> [Task statement]:
The exact lines of the listing, from its first through the line that contains "(2) Оптимизируем и улучшаем код", are to make up the answer, and pictures are to be left out.
---- Exercise inputs
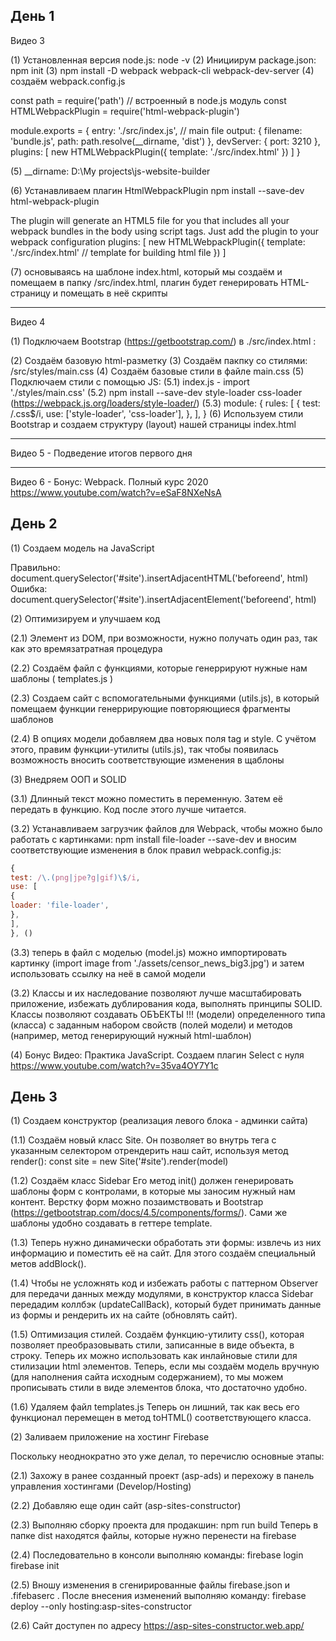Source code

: ## День 1

Видео 3

(1) Установленная версия node.js: node -v
(2) Инициирум package.json: npm init
(3) npm install -D webpack webpack-cli webpack-dev-server
(4) создаём webpack.config.js

const path = require('path') // встроенный в node.js модуль
const HTMLWebpackPlugin = require('html-webpack-plugin')

module.exports = {
entry: './src/index.js', // main file
output: {
filename: 'bundle.js',
path: path.resolve(\_\_dirname, 'dist')
},
devServer: {
port: 3210
},
plugins: [
new HTMLWebpackPlugin({
template: './src/index.html'
})
]
}

(5) \_\_dirname: D:\My projects\js-website-builder

(6) Устанавливаем плагин HtmlWebpackPlugin
npm install --save-dev html-webpack-plugin

The plugin will generate an HTML5 file for you that includes all your webpack bundles in the body using script tags. Just add the plugin to your webpack configuration
plugins: [
new HTMLWebpackPlugin({
template: './src/index.html' // template for building html file
})
]

(7) основываясь на шаблоне index.html, который мы создаём и помещаем в папку /src/index.html, плагин будет генерировать HTML-страницу и помещать в неё скрипты

---

Видео 4

(1) Подключаем Bootstrap (https://getbootstrap.com/) в ./src/index.html :

<link rel="stylesheet" href="https://stackpath.bootstrapcdn.com/bootstrap/4.5.2/css/bootstrap.min.css" integrity="sha384-JcKb8q3iqJ61gNV9KGb8thSsNjpSL0n8PARn9HuZOnIxN0hoP+VmmDGMN5t9UJ0Z" crossorigin="anonymous">

(2) Создаём базовую html-разметку
(3) Coздаём пакпку со стилями: /src/styles/main.css
(4) Создаём базовые стили в файле main.css
(5) Подключаем стили с помощью JS:
(5.1) index.js - import './styles/main.css'
(5.2) npm install --save-dev style-loader css-loader (https://webpack.js.org/loaders/style-loader/)
(5.3) module: {
rules: [
{
test: /\.css\$/i,
use: ['style-loader', 'css-loader'],
},
],
}
(6) Используем стили Bootstrap и cоздаем структуру (layout) нашей страницы index.html

---

Видео 5 - Подведение итогов первого дня

---

Видео 6 - Бонус: Webpack. Полный курс 2020
https://www.youtube.com/watch?v=eSaF8NXeNsA

## День 2

(1) Создаем модель на JavaScript

Правильно: document.querySelector('#site').insertAdjacentHTML('beforeend', html)
Ошибка: document.querySelector('#site').insertAdjacentElement('beforeend', html)

(2) Оптимизируем и улучшаем код

(2.1) Элемент из DOM, при возможности, нужно получать один раз, так как это времязатратная процедура

(2.2) Создаём файл с функциями, которые генеррируют нужные нам шаблоны ( templates.js )

(2.3) Создаем сайт с вспомогательными функциями (utils.js), в который помещаем функции
генеррирующие повторяющиеся фрагменты шаблонов

(2.4) В опциях модели добавляем два новых поля tag и style. C учётом этого, правим функции-утилиты (utils.js), так чтобы появилась возможность вносить соответствующие изменения в щаблоны

(3) Внедряем ООП и SOLID

(3.1) Длинный текcт можно поместить в переменную. Затем её передать в функцию. Код после этого лучше читается.

(3.2) Устанавливаем загрузчик файлов для Webpack, чтобы можно было работать с картинками: npm install file-loader --save-dev
и вносим соответствующие изменения в блок правил webpack.config.js:

```js
{
test: /\.(png|jpe?g|gif)\$/i,
use: [
{
loader: 'file-loader',
},
],
}, ()

```

(3.3) теперь в файл с моделью (model.js) можно импортировать картинку (import image from './assets/censor_news_big3.jpg') и затем использовать ссылку на неё в самой модели

(3.2) Классы и их наследование позволяют лучше масштабировать приложение, избежать дублирования кода, выполнять принципы SOLID.
Классы позволяют создавать ОБЪЕКТЫ !!! (модели) определенного типа (класса) с заданным набором свойств (полей модели) и методов (например, метод генерирующий нужный html-шаблон)

(4) Бонус
Видео: Практика JavaScript. Создаем плагин Select с нуля
https://www.youtube.com/watch?v=35va4OY7Y1c

## День 3

(1) Создаем конструктор (реализация левого блока - админки сайта)

(1.1) Создаём новый класс Site. Он позволяет во внутрь тега с указанным селектором отрендерить наш сайт, используя метод render():
const site = new Site('#site').render(model)

(1.2) Создаём класс Sidebar
Его метод init() должен генерировать шаблоны форм с контролами, в которые мы заносим нужный нам контент. Верстку форм можно позаимствовать и Bootstrap (https://getbootstrap.com/docs/4.5/components/forms/). Сами же шаблоны удобно создавать в геттере template.

(1.3) Теперь нужно динамически обработать эти формы: извлечь из них информацию и поместить её на сайт. Для этого создаём специальный метов addBlock().

(1.4) Чтобы не усложнять код и избежать работы с паттерном Observer для передачи данных между модулями, в конструктор класса Sidebar передадим коллбэк (updateCallBack), который будет принимать данные из формы и рендерить их на сайте (обновлять сайт).

(1.5) Оптимизация стилей.
Создаём функцию-утилиту css(), которая позволяет преобразовывать стили, записанные в виде объекта, в строку. Теперь их можно использовать как инлайновые стили для стилизации html элементов.
Теперь, если мы создаём модель вручную (для наполнения сайта исходным содержанием), то мы можем прописывать стили в виде элементов блока, что достаточно удобно.

(1.6) Удаляем файл templates.js
Теперь он лишний, так как весь его функционал перемещен в метод toHTML() соответствующего класса.

(2) Заливаем приложение на хостинг Firebase

Поскольку неоднократно это уже делал, то перечислю основные этапы:

(2.1) Захожу в ранее созданный проект (asp-ads) и перехожу в панель управления хостингами (Develop/Hosting)

(2.2) Добавляю еще один сайт (asp-sites-constructor)

(2.3) Выполняю сборку проекта для продакшин: npm run build
Теперь в папке dist находятся файлы, которые нужно перенести на firebase

(2.4) Последовательно в консоли выполняю команды:
firebase login
firebase init

(2.5) Вношу изменения в сгенирированные файлы firebase.json и .fifebaserc .
После внесения изменений выполняю команду:
firebase deploy --only hosting:asp-sites-constructor

(2.6) Сайт доступен по адресу https://asp-sites-constructor.web.app/

```

```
--------
> [Response to this exercise]:
Source code

: ## День 1

Видео 3

(1) Установленная версия node.js: node -v
(2) Инициирум package.json: npm init
(3) npm install -D webpack webpack-cli webpack-dev-server
(4) создаём webpack.config.js

const path = require('path') // встроенный в node.js модуль
const HTMLWebpackPlugin = require('html-webpack-plugin')

module.exports = {
entry: './src/index.js', // main file
output: {
filename: 'bundle.js',
path: path.resolve(\_\_dirname, 'dist')
},
devServer: {
port: 3210
},
plugins: [
new HTMLWebpackPlugin({
template: './src/index.html'
})
]
}

(5) \_\_dirname: D:\My projects\js-website-builder

(6) Устанавливаем плагин HtmlWebpackPlugin
npm install --save-dev html-webpack-plugin

The plugin will generate an HTML5 file for you that includes all your webpack bundles in the body using script tags. Just add the plugin to your webpack configuration
plugins: [
new HTMLWebpackPlugin({
template: './src/index.html' // template for building html file
})
]

(7) основываясь на шаблоне index.html, который мы создаём и помещаем в папку /src/index.html, плагин будет генерировать HTML-страницу и помещать в неё скрипты

---

Видео 4

(1) Подключаем Bootstrap (https://getbootstrap.com/) в ./src/index.html :

<link rel="stylesheet" href="https://stackpath.bootstrapcdn.com/bootstrap/4.5.2/css/bootstrap.min.css" integrity="sha384-JcKb8q3iqJ61gNV9KGb8thSsNjpSL0n8PARn9HuZOnIxN0hoP+VmmDGMN5t9UJ0Z" crossorigin="anonymous">

(2) Создаём базовую html-разметку
(3) Coздаём пакпку со стилями: /src/styles/main.css
(4) Создаём базовые стили в файле main.css
(5) Подключаем стили с помощью JS:
(5.1) index.js - import './styles/main.css'
(5.2) npm install --save-dev style-loader css-loader (https://webpack.js.org/loaders/style-loader/)
(5.3) module: {
rules: [
{
test: /\.css\$/i,
use: ['style-loader', 'css-loader'],
},
],
}
(6) Используем стили Bootstrap и cоздаем структуру (layout) нашей страницы index.html

---

Видео 5 - Подведение итогов первого дня

---

Видео 6 - Бонус: Webpack. Полный курс 2020
https://www.youtube.com/watch?v=eSaF8NXeNsA

## День 2

(1) Создаем модель на JavaScript

Правильно: document.querySelector('#site').insertAdjacentHTML('beforeend', html)
Ошибка: document.querySelector('#site').insertAdjacentElement('beforeend', html)

(2) Оптимизируем и улучшаем код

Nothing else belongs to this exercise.